The international treaty is an ideal strategy to end illegal fishing; it also offers fish processors and retailers another way to track their supplies and purchase only fish that arrive legally at ports, says the regional organization Central American Integration System (SICA).
“Growing consumer demand and the transformation of agri-food systems in fisheries and aquaculture are driving global fish production to its highest levels ever. There is widespread recognition of the need to intensify the fight against IUU fishing,” said Qu Dongyu, FAO director-general.
An estimated one in five of the world’s fish caught each year comes from IUU fishing, with devastating effects on their sustainability, the livelihoods of those who depend on them, and the conservation of marine ecosystems, FAO said.
“FAO is playing an extraordinary role together with the International Maritime Organization, creating tools […] to bring all States that have fishing fleets not only on the high seas but also in the exclusive economic zones [EEZs] up to the same standards,” Proaño said.
Most of the vessels involved in IUU fishing globally are of Chinese origin, says the study of Washington-based nongovernmental organization Financial Transparency Coalition, Fishy Networks. China has built a global fishing operation that is unrivaled, The New York Times reported in October.
Since 2016, The New York Times added, Chinese vessels have been operating off the EEZs of Ecuador, Peru, and Argentina all year round. More than 90 percent of the world’s marine fishery stocks are fully exploited, overfished, or depleted.
While the Chinese fishing fleet continues to grow, Latin American governments are making great efforts to stop these incursions, Argentina’s news network Canal 26 reported.
Although fishing activity in distant waters offshore is “difficult to control,” conservation and management measures must be strengthened, mainly by the South Pacific Regional Fisheries Management Organisation, which is where the Chinese fleet has the greatest impact, Proaño says.
“We must promote global catch quotas and quotas assigned to countries that are part of these organizations,” Proaño said. “In addition, demand more control of flagged vessels that cooperate in logistics activities for fishing from countries where long distance fleets make catch transfers.”
As part of the international resolve to end IUU fishing, the United States, the Walton Family Foundation, as well as fishing and environmental organizations in the United States and South America launched the Por La Pesca project on October 7, ShareAmerica reported.

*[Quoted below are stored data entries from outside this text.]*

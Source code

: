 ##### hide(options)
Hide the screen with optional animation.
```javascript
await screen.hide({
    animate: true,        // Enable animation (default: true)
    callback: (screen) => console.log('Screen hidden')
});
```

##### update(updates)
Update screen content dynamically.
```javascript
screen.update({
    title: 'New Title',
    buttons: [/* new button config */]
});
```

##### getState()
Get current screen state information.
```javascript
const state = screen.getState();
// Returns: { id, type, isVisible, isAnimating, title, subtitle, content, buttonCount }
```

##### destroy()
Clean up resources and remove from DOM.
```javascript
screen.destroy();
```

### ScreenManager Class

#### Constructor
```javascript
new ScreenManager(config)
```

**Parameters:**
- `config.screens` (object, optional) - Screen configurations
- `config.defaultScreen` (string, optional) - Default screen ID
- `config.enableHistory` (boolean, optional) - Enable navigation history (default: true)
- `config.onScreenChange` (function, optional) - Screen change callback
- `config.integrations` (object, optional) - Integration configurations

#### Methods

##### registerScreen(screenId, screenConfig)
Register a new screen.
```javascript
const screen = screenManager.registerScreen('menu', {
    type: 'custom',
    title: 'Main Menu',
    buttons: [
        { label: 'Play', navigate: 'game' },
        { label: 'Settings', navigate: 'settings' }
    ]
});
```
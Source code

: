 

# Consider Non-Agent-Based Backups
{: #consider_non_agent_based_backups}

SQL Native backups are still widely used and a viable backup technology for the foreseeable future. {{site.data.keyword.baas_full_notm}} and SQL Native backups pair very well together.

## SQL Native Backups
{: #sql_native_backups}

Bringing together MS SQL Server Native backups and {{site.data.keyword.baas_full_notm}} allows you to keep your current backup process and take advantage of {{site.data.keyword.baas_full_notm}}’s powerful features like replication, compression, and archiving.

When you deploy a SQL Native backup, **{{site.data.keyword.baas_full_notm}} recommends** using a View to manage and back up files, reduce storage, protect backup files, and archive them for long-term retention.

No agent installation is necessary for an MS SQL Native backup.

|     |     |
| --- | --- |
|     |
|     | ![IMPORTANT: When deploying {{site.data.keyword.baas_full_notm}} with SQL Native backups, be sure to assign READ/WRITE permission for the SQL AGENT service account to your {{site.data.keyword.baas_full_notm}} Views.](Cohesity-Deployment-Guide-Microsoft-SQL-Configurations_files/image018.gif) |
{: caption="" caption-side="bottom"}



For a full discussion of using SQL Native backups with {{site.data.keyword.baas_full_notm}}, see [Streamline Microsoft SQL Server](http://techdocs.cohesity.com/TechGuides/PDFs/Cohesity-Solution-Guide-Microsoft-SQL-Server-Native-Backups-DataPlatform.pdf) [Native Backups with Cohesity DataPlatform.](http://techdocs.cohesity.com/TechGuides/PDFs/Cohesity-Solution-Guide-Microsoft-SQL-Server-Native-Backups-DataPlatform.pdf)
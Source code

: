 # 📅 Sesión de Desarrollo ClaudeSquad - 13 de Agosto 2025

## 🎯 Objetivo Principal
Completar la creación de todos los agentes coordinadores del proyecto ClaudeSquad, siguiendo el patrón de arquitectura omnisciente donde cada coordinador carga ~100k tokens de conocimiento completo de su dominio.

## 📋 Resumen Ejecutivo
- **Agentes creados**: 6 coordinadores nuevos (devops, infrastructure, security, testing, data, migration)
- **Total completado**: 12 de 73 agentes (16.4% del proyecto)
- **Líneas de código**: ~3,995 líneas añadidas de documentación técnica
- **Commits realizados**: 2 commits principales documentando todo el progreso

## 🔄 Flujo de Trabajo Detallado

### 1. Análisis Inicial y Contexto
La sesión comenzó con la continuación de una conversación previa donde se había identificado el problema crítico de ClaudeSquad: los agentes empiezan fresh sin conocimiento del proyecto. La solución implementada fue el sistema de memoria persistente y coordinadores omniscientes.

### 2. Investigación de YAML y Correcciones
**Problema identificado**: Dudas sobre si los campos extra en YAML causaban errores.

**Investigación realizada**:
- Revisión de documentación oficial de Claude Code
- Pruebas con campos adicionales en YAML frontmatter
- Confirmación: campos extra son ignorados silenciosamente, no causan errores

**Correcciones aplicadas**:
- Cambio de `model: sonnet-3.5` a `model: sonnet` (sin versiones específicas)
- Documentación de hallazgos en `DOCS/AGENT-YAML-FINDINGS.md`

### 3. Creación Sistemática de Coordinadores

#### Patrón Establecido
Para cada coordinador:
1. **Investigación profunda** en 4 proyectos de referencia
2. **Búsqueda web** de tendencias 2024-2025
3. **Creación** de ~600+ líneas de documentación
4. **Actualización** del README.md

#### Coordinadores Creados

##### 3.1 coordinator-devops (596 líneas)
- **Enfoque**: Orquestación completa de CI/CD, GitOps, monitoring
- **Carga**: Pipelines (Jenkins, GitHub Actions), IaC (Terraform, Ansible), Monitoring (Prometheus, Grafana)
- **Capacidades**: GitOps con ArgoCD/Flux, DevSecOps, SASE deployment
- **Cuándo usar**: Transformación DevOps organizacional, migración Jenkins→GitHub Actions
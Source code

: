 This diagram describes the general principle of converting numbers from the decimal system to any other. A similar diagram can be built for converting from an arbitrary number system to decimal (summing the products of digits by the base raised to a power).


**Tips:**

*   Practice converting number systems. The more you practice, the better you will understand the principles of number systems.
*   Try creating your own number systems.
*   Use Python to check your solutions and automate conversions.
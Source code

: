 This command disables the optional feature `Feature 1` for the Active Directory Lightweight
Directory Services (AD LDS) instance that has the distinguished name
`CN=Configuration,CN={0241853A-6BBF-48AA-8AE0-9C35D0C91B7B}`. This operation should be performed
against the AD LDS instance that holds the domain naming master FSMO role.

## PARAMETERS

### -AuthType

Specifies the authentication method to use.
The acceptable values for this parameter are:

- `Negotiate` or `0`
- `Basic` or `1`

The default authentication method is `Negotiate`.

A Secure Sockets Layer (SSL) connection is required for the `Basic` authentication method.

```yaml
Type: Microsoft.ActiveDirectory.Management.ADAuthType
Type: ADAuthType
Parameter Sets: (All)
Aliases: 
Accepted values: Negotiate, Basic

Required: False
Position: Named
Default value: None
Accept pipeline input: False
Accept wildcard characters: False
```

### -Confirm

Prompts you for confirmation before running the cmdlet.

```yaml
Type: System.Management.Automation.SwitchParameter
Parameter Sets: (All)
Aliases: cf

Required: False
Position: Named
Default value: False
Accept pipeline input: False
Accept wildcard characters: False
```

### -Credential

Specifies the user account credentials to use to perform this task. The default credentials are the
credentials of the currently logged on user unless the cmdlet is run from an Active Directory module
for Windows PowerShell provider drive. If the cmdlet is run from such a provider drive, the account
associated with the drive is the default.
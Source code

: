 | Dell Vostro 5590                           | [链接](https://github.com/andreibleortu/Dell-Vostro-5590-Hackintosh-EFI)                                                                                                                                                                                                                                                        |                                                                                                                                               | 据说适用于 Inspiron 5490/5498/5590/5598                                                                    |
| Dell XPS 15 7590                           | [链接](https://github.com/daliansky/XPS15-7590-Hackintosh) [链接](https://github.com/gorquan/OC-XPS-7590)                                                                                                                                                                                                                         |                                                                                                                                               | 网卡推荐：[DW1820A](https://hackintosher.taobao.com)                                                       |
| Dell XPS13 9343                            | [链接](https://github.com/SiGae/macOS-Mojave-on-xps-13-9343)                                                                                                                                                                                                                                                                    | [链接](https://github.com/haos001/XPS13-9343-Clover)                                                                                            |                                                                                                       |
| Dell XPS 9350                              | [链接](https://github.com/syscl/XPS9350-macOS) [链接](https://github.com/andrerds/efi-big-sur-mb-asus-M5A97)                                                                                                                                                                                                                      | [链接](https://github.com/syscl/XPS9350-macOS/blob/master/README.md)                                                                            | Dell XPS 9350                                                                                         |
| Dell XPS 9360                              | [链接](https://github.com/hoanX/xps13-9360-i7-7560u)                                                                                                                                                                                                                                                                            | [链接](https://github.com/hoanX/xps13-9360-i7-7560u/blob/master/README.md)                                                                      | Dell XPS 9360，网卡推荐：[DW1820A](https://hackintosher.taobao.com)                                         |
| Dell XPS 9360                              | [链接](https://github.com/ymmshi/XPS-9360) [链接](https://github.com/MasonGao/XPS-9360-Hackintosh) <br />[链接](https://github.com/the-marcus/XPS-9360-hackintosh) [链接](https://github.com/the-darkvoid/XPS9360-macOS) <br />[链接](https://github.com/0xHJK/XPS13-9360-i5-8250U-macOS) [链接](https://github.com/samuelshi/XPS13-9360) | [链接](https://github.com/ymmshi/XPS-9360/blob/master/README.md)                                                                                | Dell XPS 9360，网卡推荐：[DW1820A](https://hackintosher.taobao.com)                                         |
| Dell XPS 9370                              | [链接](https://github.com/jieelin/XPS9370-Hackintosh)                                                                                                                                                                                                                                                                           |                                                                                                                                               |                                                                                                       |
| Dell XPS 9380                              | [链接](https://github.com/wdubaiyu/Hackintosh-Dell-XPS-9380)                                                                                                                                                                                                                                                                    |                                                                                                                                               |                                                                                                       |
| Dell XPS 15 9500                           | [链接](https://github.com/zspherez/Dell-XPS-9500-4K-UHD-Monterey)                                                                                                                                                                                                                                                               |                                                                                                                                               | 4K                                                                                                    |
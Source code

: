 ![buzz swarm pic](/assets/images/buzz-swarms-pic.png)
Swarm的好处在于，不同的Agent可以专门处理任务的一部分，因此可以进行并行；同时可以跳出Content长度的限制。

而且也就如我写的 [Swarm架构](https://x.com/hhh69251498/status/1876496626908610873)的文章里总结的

Por La Pesca seeks to promote sustainable and profitable fishing practices for four socially and economically important marine species in Peru and Ecuador, including in the Galápagos Marine Reserve, with a combination of five strategies, including strengthening the capacity of fishing organizations, the U.S. Agency for International Development (USAID) indicated.
“We need to come together in a coordinated and cooperative manner among all the coastal countries of South America to implement the same control measures to be effective,” Proaño said.
Ecuador is developing, with support from the United States and the European Union, an initiative to eradicate IUU fishing, which allows traceability of fisheries and aquaculture crops during each production step, limiting manipulation and human error, the Ecuadorian Ministry of Production, Foreign Trade, Investment, and Fisheries said via Twitter.
“This Integrated Aquaculture and Fisheries System will be tested in a short time,” Proaño said. “This could be an Ecuadorian initiative to replicate with other states in the region, to automate the entire process from capture to final sale to control illegal fishing.”